Muted mics and music notes

Orchestra class during virtual learning has its difficulties


Contributed by Thomas Wright

Orchestra teacher Thomas Wright teachers his orchestra students who have their cameras on and their mics muted. Students are allowed to unmute themselves to play confusing music or to ask questions.

Imagine being asleep and all of sudden being awakened by the sound of a loud instrument being played at only 8 in the morning. Well, this is the new reality for band students’ families due to virtual learning. 

Playing an instrument virtually is not the easiest thing to do, orchestra teacher Thomas Wright says. Many students are struggling to not only keep the connection to playing their instruments but also keeping the motivation to play in general.

Having orchestra class on Google Meet is not exciting or fun according to Wright. Students have to play their instruments on mute. They have to listen to what he is playing on the piano and match his pitch and rhythms.
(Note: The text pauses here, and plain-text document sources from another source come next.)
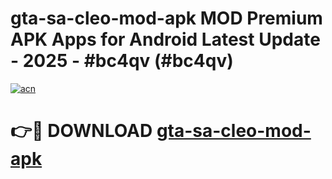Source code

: # gta-sa-cleo-mod-apk MOD Premium APK Apps for Android Latest Update - 2025 - #bc4qv (#bc4qv)

[![acn](https://github.com/user-attachments/assets/0f9c940e-d8b0-45ae-aac7-cd30a18b3e1c)](https://apps.libra.edu.pl?title=gta-sa-cleo-mod-apk&ref=18F)

# 👉🔴 DOWNLOAD [gta-sa-cleo-mod-apk](https://apps.libra.edu.pl?title=gta-sa-cleo-mod-apk&ref=18F)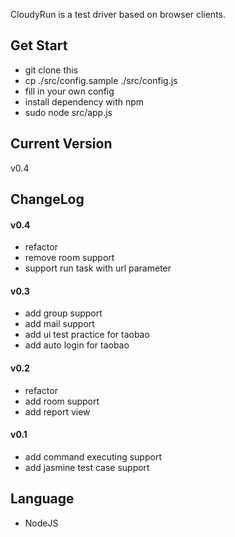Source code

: CloudyRun is a test driver based on browser clients.

## Get Start
* git clone this
* cp ./src/config.sample ./src/config.js
* fill in your own config
* install dependency with npm
* sudo node src/app.js

## Current Version
v0.4

## ChangeLog
#### v0.4
- refactor
- remove room support
- support run task with url parameter
#### v0.3
- add group support
- add mail support
- add ui test practice for taobao
- add auto login for taobao
#### v0.2
- refactor
- add room support
- add report view
#### v0.1
- add command executing support
- add jasmine test case support

## Language
* NodeJS
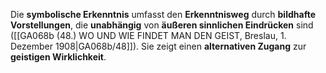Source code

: 
Die **symbolische Erkenntnis** umfasst den **Erkenntnisweg** durch **bildhafte Vorstellungen**, die **unabhängig** von **äußeren sinnlichen Eindrücken** sind ([[GA068b (48.) WO UND WIE FINDET MAN DEN GEIST, Breslau, 1. Dezember 1908|GA068b/48]]). Sie zeigt einen **alternativen Zugang** zur **geistigen Wirklichkeit**.
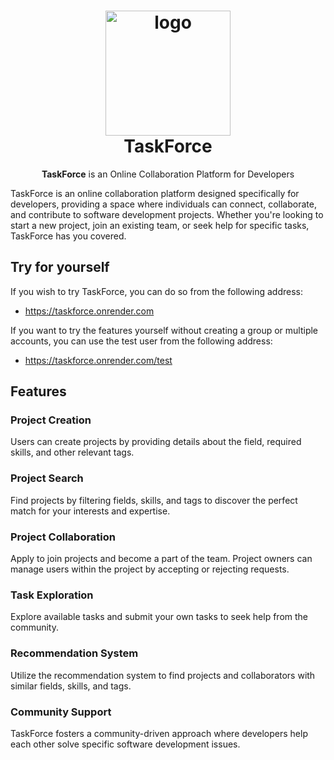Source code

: <h1 align="center">
  <img alt="logo" src="https://github.com/taner-h/TaskForce/blob/master/frontend/public/logo.svg" width="200px"/><br/>
  TaskForce
</h1>
<p align="center"><b>TaskForce</b> is an Online Collaboration Platform for Developers</p>

TaskForce is an online collaboration platform designed specifically for developers, providing a space where individuals can connect, collaborate, and contribute to software development projects. Whether you're looking to start a new project, join an existing team, or seek help for specific tasks, TaskForce has you covered.

## Try for yourself

If you wish to try TaskForce, you can do so from the following address:

- https://taskforce.onrender.com

If you want to try the features yourself without creating a group or multiple accounts, you can use the test user from the following address:

- https://taskforce.onrender.com/test

## Features

### Project Creation

Users can create projects by providing details about the field, required skills, and other relevant tags.

### Project Search

Find projects by filtering fields, skills, and tags to discover the perfect match for your interests and expertise.

### Project Collaboration

Apply to join projects and become a part of the team. Project owners can manage users within the project by accepting or rejecting requests.

### Task Exploration

Explore available tasks and submit your own tasks to seek help from the community.

### Recommendation System

Utilize the recommendation system to find projects and collaborators with similar fields, skills, and tags.

### Community Support

TaskForce fosters a community-driven approach where developers help each other solve specific software development issues.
Students have to judge themselves on how well they are doing since Wright can no longer hear them playing.

“Trying to have everyone unmute and play together just sounds like a traffic jam in New York City,” Wright said.

However, it does not affect the students’ grade if they can not play their instrument. Wright understands that certain home situations do not allow an instrument to be played at 8 in the morning. Wright can grade the students by having  them record and submit playing samples from their music. Wright says that the goal is to just keep the students playing. 

“Playing an instrument is very difficult,” sophomore Rachel Kelley said. “You have to be dedicated and inspired to keep playing through this time in life.”

Another sophomore Jayda Jett says that the biggest struggle for her is to keep the motivation to play as well.

Kelley also says it has been hard for her to keep a connection not being able to see how people react to her playing. Orchestra is not having any concerts so students cannot see other people and how they react to their playing which is hard for many of them since that is what excites them and gives them motivation to continue playing.

“Seeing the look on people’s faces and seeing how they connect and relate to the music is a beautiful thing” Kelley said. “And being virtual you are not able to have that experience.” 

Orchestra is not having concerts as of now, but as a challenge for the students, Wright is encouraging students to play and record simple melodies and post them on social media. Wright says that since we have all been going through a hard time, he began to do this to share the happiness of music to others.

“It’s a way to bring a little joy to others and to push me to share music with others,” Wright said. “Small songs of peace, hope, and comfort.”